"إطلاقاً" - Traduction Arabe en Turc

    • hiç
        
    • asla
        
    • kesinlikle
        
    • hiçbir
        
    • bile
        
    • Katiyen
        
    • en
        
    • zerre
        
    Biliyorsunuz ki kibirli biri oluşunuzun benim için hiç önemi yok. Open Subtitles هل تعرف ، إننى لا أمانع إطلاقاً أن تكون شخصاً نبيلاً
    Çünkü şuradaki insanlar hiç kimseyi, hiçbir şeyi umursamıyor, tıpkı senin gibi! Open Subtitles لأنهم هنالك لا يهتمّون إطلاقاً بأي شيء او اي شخص مثلك تماماً
    Hayır, asıl haksızlık olan benim sizlerle hiç kamp yapamamış olmam. Open Subtitles لا، إنّ ما ليس عادلاً هو عدم ذهابي معكم للتخييم إطلاقاً
    Sadece birbirlerine saldırmalarını sağlayan algılayıcıları var, misafirlere asla saldırmazlar. Open Subtitles لديها حاسة أن تهاجم بعضها فقط ولا تؤذي البشر إطلاقاً
    Yani grup iyi lider olan erkeklere genellikle destek çıkıyor ve zorbalara kesinlikle arka çıkmıyor. TED إذاَ فالجماعة داعم كبير للقادة الناجحين، وليست داعمة إطلاقاً للمتنمرين.

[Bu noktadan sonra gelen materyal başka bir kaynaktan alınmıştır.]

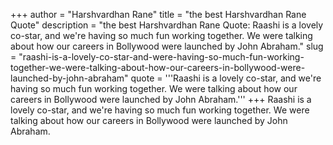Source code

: +++
author = "Harshvardhan Rane"
title = "the best Harshvardhan Rane Quote"
description = "the best Harshvardhan Rane Quote: Raashi is a lovely co-star, and we're having so much fun working together. We were talking about how our careers in Bollywood were launched by John Abraham."
slug = "raashi-is-a-lovely-co-star-and-were-having-so-much-fun-working-together-we-were-talking-about-how-our-careers-in-bollywood-were-launched-by-john-abraham"
quote = '''Raashi is a lovely co-star, and we're having so much fun working together. We were talking about how our careers in Bollywood were launched by John Abraham.'''
+++
Raashi is a lovely co-star, and we're having so much fun working together. We were talking about how our careers in Bollywood were launched by John Abraham.

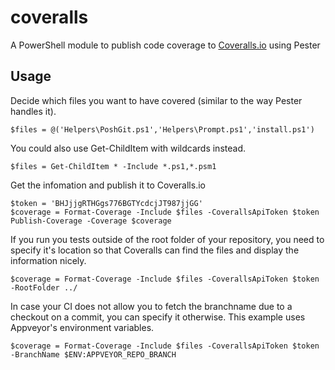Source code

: ﻿# coveralls

A PowerShell module to publish code coverage to [Coveralls.io](https://coveralls.io) using Pester

## Usage

Decide which files you want to have covered (similar to the way Pester handles it).

    $files = @('Helpers\PoshGit.ps1','Helpers\Prompt.ps1','install.ps1')

You could also use Get-ChildItem with wildcards instead.

    $files = Get-ChildItem * -Include *.ps1,*.psm1

Get the infomation and publish it to Coveralls.io

    $token = 'BHJjjgRTHGgs776BGTYcdcjJT987jjGG'
    $coverage = Format-Coverage -Include $files -CoverallsApiToken $token
    Publish-Coverage -Coverage $coverage

If you run you tests outside of the root folder of your repository, you need to specify it's location so that Coveralls can find the files and display the information nicely.

    $coverage = Format-Coverage -Include $files -CoverallsApiToken $token -RootFolder ../

In case your CI does not allow you to fetch the branchname due to a checkout on a commit, you can specify it otherwise. This example uses Appveyor's environment variables.

    $coverage = Format-Coverage -Include $files -CoverallsApiToken $token -BranchName $ENV:APPVEYOR_REPO_BRANCH
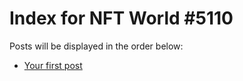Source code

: # Index for NFT World #5110
Posts will be displayed in the order below:

- [Your first post](./001-first.md)

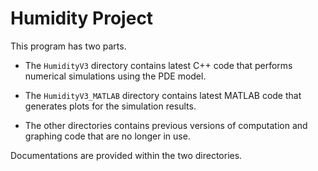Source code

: # Humidity Project

This program has two parts.

* The `HumidityV3` directory contains latest C++ code that performs numerical simulations using the PDE model.

* The `HumidityV3_MATLAB` directory contains latest MATLAB code that generates plots for the simulation results.

* The other directories contains previous versions of computation and graphing code that are no longer in use.

Documentations are provided within the two directories.
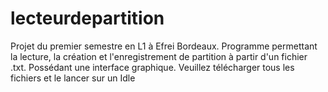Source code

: # lecteurdepartition

Projet du premier semestre en L1 à Efrei Bordeaux.
Programme permettant la lecture, la création et l'enregistrement de partition à partir d'un fichier .txt.
Possédant une interface graphique.
Veuillez télécharger tous les fichiers et le lancer sur un Idle
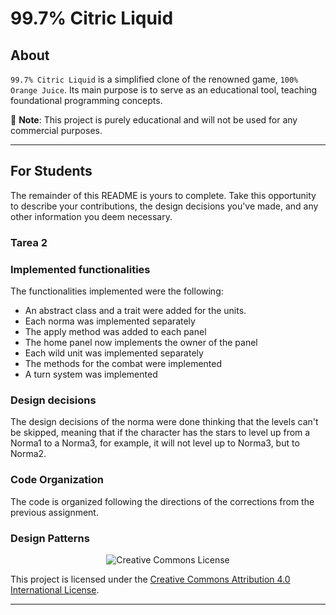 # 99.7% Citric Liquid

## About

`99.7% Citric Liquid` is a simplified clone of the renowned game, `100% Orange Juice`. Its main
purpose is to serve as an educational tool, teaching foundational programming concepts.

📢 **Note**: This project is purely educational and will not be used for any commercial purposes.

---

## For Students

The remainder of this README is yours to complete. Take this opportunity to describe your
contributions, the design decisions you've made, and any other information you deem necessary.

### Tarea 2

### Implemented functionalities
The functionalities implemented were the following:

- An abstract class and a trait were added for the units.
- Each norma was implemented separately
- The apply method was added to each panel
- The home panel now implements the owner of the panel
- Each wild unit was implemented separately
- The methods for the combat were implemented
- A turn system was implemented

### Design decisions
The design decisions of the norma were done thinking
that the levels can't be skipped, meaning that if the character 
has the stars to level up from a Norma1 to a Norma3, for example, 
it will not level up to Norma3, but to Norma2.

### Code Organization
The code is organized following the directions of the corrections from the previous assignment.

### Design Patterns

<div style="text-align:center;">
    <img src="https://i.creativecommons.org/l/by/4.0/88x31.png" alt="Creative Commons License">
</div>

This project is licensed under the [Creative Commons Attribution 4.0 International License](http://creativecommons.org/licenses/by/4.0/).

---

    Bilmiyorum, ama uyandığımda sütyenim yoktu. Bu hiç iyi bir işaret değil. Open Subtitles لا أعرف , ولكنني أستيقظت دون صدريتي هذه ليست علامه جيده إطلاقاً
    Sence, o beni son gördüğünden bu yana, ben hiç değiştim mi? Open Subtitles هل أنا تغيرت إطلاقاً , هل تعتقدى منذ رأنى أخر مرة ؟
    Dinle, eğer istediğin şeyi hiç sormazsan o zaman cevabın evet mi hayır mı olacağını bilemezsin. Bu riski göze alman lazım. Open Subtitles إستمعي ، إذا لم تسعي وراء مبتغاكِ ، لن تعرفين إطلاقاً إذا كانت الإجابات ستكون نعم أو لا ، يجب عليكِ المخاطرة
    Tanıdığım bir avukat birkaç gün önce vefat etti ve sanki hiç yaşamamıştı. Open Subtitles هناك محامي أعرفه, توفي قبل عدة أيام, ويبدو كأنه لم يكن هنا إطلاقاً.
    Sen hiç o adamla tanışmadın ve tanışmanı da hiç istemem. Open Subtitles لم تقابلي ذلك الرجل من قبل، ولا أريدكِ إطلاقاً أن تفعلي.
    Ve sonra da belki hiç konuşmazsın bir daha. - Ben yine dalıyorum. Open Subtitles ومن ثم ربما, لا يجبُ أن تتحدث إطلاقاً سأغوصُ فوراً عائداً إلى هناك
    Ve komik olduğunu düşündüm ama artık değil. hiç değil. Open Subtitles وأعتقدت أنه كان أمراً مضحكاً ولكنه لم يعد كذلك إطلاقاً
    Bana her gün çok güzel göründüğümü söylüyor ve sen hiç evde olmuyorsun. Open Subtitles كل يوم يخبرني أني أبدو جميلة، و أنت لا تتواجد في المنزل إطلاقاً.
    Bir şey hakkında hiç fikrim yoksa tüm bu konuşmalar ne diye? Open Subtitles إن لم أكن أعرف إطلاقاً بشيء ما فهذا ما هو عليه الأمر
    Bu ekibin başına bir sürü bela geldi ama hiç kaçırılmamıştık. Open Subtitles هذا الفريق يقع في ورطات عديدة، لكننا لا نتعرّض للإختطاف إطلاقاً.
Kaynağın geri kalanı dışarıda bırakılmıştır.